Working is a stage musical based on the novel Working: People Talk About What They Do All Day and How They Feel About What They Do.



In the morning all the workers are getting ready for their jobs. Mike Dillard, a steelworker, talks about the dangers of his job. Some people get caught in a traffic jam on the highway. Some of the cars stop at an office building where Al Calinda, a parking lot attendant is working. He parks the cars and states that he has been parking cars his whole life, and probably will for the rest of his life. On top of the parking lot there is an office building. Amanda McKenny is displeased that people stereotype her with her job. She has a strained relationship with her boss, Rex Winship, who tells us he wants to be a teacher.
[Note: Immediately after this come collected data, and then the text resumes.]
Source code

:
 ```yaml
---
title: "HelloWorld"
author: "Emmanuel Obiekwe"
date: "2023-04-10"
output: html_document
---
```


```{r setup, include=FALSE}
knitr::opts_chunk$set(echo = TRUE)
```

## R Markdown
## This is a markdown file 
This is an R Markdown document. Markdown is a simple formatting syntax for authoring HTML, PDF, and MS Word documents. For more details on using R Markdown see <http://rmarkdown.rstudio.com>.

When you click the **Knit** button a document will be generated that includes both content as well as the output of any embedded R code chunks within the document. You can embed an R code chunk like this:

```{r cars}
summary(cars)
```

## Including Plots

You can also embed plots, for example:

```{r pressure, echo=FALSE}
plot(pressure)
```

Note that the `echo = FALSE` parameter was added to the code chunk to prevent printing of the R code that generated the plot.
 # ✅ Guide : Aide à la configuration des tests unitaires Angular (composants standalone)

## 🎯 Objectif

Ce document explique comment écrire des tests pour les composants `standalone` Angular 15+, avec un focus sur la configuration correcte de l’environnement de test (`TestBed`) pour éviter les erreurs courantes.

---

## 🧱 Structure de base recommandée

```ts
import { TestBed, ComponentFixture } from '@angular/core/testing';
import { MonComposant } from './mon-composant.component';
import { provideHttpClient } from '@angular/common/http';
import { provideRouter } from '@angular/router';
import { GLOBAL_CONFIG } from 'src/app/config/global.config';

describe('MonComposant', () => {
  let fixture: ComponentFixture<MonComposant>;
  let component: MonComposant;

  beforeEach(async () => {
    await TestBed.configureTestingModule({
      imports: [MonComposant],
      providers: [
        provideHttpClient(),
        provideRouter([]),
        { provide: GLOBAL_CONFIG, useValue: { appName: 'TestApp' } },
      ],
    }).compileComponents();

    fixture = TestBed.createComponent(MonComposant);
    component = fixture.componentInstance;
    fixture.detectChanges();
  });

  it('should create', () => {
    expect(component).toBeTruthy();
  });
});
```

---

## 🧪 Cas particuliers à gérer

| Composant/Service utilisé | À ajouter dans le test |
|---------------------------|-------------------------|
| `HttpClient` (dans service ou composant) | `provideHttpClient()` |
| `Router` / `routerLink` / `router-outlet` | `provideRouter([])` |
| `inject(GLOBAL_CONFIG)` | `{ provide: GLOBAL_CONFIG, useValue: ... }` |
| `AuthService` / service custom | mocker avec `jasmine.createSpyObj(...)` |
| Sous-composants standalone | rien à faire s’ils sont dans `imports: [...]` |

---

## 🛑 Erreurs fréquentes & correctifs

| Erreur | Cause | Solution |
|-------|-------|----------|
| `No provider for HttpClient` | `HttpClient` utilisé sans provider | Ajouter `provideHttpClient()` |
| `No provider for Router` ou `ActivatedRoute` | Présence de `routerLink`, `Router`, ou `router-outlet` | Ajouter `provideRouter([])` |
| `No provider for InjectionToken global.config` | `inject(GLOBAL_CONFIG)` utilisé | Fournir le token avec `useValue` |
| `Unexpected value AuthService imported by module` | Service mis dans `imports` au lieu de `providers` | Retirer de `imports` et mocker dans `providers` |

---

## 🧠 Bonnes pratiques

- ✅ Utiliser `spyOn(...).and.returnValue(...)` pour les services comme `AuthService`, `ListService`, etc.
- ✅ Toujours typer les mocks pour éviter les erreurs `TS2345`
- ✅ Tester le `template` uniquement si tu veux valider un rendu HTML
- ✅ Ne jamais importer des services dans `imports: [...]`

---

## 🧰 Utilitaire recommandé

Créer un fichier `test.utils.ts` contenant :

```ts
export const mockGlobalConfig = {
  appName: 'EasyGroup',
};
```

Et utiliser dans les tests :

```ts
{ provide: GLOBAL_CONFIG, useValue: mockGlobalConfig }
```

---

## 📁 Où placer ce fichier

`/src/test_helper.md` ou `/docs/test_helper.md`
Rose Hoffman, a teacher who has one year left until retirement, is unhappy with the changes she sees in the school system. She remembers a student of hers, Babe Secoli, who is now a checker at the Treasure Island Supermarket. Babe explains that her job requires work from every part of the body. Her bag boy, Roberto Nunez, is unhappy with the music that is playing in the market, which is the Cuban Revolution celebratory song along with the hardships of working on a farm and hopes a better day will come. In the neighborhood, Conrad Swibel is on his UPS delivery route, talking about the perks of his job: meeting women, and the bad parts, getting chased by dogs. After he leaves, John Rushton delivers the newspaper and tells of his dreams for the future. His mother, Kate Rushton, a housewife, who complains that people doubt her intelligence because she chooses to stay at home all day. Candy Cottingham says that she needs to separate people from their jobs for her job as a political fundraiser. Grace Clements explains that she does not want to see any young people doing her job as a millworker because of the physical stress on the body. As evening rolls in, all the workers remember their dreams of old.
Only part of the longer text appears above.